Pizza Night! Kale Pesto Pizza with Salad
Active Time: 40 minutes / Cook Time: 20-25 minutes / Total Time: 1 hour
Makes 4 servings
Nutrition Corner: Garbanzo bean flour
Garbanzo bean flour is my favorite gluten free flour. It has a rich flavor, great consistency, and makes for a tasty flatbread. This flour is high in protein, fiber, and folate.
- For the pesto:
- 2 cloves garlic
- 3 cups packed baby kale
- ¾ cup toasted walnuts*
- 2 tablespoons lemon juice
- ½ teaspoon fine sea salt
- ¼ teaspoon ground black pepper, plus more to taste
- ¼ teaspoon crushed red pepper flakes, or to taste
- ¼ cup extra-virgin olive oil
- 1/3 cup grated Parmesan cheese
- For the crust and remaining toppings:
- 2 ¼ cups garbanzo bean flour, sifted
- 2 ¼ cups water
- 1 ½ tablespoons olive oil
- 1 teaspoon Italian seasoning
- ¾ teaspoon sea salt
- 1 cup shredded mozzarella cheese
- For the Salad:
- 6 cups mixed greens
- 1 ½ cups cherry OR grape tomatoes, halved
- 1 cup thinly sliced cucumber
- 6 tablespoons Lemon Basil Vinaigrette (If you did not make this on Prep Day, you can find the recipe in the Other tab.)
- Whisk together all of the crust ingredients and let sit while you prepare the pesto.
- In a food processor, pulse the garlic until it is finely chopped. Add the kale and walnuts and pulse until finely chopped.
- Add the lemon juice, ½ teaspoon salt, ¼ teaspoon pepper, ¼ teaspoon crushed red pepper and pulse to combine.
- With the processor running, slowly drizzle in the oil until the pesto emulsifies. Stir in the cheese. Set aside.
- To make the crust, turn on your oven's broiler and place a rack as close to the flame as possible.
- Line a 10 X 12-inch square baking tray with all-natural parchment paper. ** Use your hands to mold the parchment around corners and cut to fit the baking dish as best you can.
- Pour liquid flatbread crust into your prepared baking tray.
- Place in the oven for about 8 minutes. Be careful here and watch the entire time. Each oven is different, and times may vary. The crust is done when it starts to look crispy around the edges and lightly browned throughout. If your broiler does not have a flame, your crust will not get as browned.
- Once cool enough to handle, flip the parchment paper over so that the crust is now crispy side down on the baking tray. Carefully peel off the parchment paper.
- Using an oven mitt, lower the top rack into the middle position. Return the crust to the oven to crisp, about 5 minutes.

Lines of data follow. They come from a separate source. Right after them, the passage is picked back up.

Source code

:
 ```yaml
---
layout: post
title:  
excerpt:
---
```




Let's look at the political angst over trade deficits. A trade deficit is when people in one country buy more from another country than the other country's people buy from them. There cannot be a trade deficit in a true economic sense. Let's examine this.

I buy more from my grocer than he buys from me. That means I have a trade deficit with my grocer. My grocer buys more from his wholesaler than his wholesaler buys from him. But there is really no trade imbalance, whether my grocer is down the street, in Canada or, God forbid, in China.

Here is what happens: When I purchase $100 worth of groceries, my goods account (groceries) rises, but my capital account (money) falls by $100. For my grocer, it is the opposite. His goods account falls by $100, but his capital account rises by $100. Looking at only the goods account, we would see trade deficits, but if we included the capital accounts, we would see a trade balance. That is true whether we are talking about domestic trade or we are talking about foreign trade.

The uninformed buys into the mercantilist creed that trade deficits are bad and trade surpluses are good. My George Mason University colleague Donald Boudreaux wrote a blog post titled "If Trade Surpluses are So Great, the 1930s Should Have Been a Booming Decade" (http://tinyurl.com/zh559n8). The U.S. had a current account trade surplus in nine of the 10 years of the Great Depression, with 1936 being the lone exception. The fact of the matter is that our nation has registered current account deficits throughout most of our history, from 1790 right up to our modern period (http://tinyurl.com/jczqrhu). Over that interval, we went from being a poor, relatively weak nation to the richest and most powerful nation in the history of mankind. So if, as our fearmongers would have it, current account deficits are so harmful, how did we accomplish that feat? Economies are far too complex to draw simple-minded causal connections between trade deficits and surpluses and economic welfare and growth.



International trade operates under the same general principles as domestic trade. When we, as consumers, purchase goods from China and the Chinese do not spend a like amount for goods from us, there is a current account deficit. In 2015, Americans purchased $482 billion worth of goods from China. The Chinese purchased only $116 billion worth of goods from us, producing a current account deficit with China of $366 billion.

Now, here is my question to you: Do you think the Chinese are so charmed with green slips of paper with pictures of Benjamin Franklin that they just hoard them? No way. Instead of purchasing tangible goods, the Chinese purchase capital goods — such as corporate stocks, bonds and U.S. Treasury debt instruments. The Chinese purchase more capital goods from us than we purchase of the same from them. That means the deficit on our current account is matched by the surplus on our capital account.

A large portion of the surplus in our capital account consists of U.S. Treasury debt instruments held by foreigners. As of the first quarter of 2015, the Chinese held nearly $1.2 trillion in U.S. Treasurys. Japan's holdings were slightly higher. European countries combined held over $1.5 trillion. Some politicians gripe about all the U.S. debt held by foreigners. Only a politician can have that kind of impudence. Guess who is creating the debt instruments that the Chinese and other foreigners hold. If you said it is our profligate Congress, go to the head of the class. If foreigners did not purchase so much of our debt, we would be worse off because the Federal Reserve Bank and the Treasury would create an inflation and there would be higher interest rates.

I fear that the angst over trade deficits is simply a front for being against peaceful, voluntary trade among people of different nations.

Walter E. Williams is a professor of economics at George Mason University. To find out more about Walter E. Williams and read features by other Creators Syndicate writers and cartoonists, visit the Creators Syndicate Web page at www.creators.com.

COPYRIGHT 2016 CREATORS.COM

Again, watch the crust closely so it does not burn. Once browned, remove crust and lower the oven to 350 F.
- Spread up to ¾ cup of pesto evenly on top of the flatbread and sprinkle evenly with the Italian blend cheese. Return the pizza to the oven and bake 5 minutes or until the cheese is just melted. While the pizza is baking, make the salad.
- In a large bowl, toss together the greens, tomatoes, and cucumber.
- Remove pizza from oven and let cool just slightly. Cut into 10 pieces.
- Place ¼ of the salad mixture on each of two plates. Drizzle each with 1 ½ tablespoons dressing. Serve with up to 3 pieces of pizza per person.
- Package remaining pizza, and salad in airtight containers for lunch tomorrow. Store the dressing separately, so the salad doesn’t get soggy. Refrigerate.
- Leftover pesto can be frozen for future use. Defrost in the refrigerator at least 24 hours before needed.
*To toast nuts and seeds, place them in a dry skillet over medium-low heat and cook, stirring often, until they begin to turn golden and give off a nutty smell. Watch them carefully: nuts go from toasted to charcoal in no time flat!
**If you have an oven-safe 12” skillet, (cast iron is ideal) skip the baking tray and use the skillet for the pizza, flipping it in step 6 with tongs and a spatula, and then removing the parchment.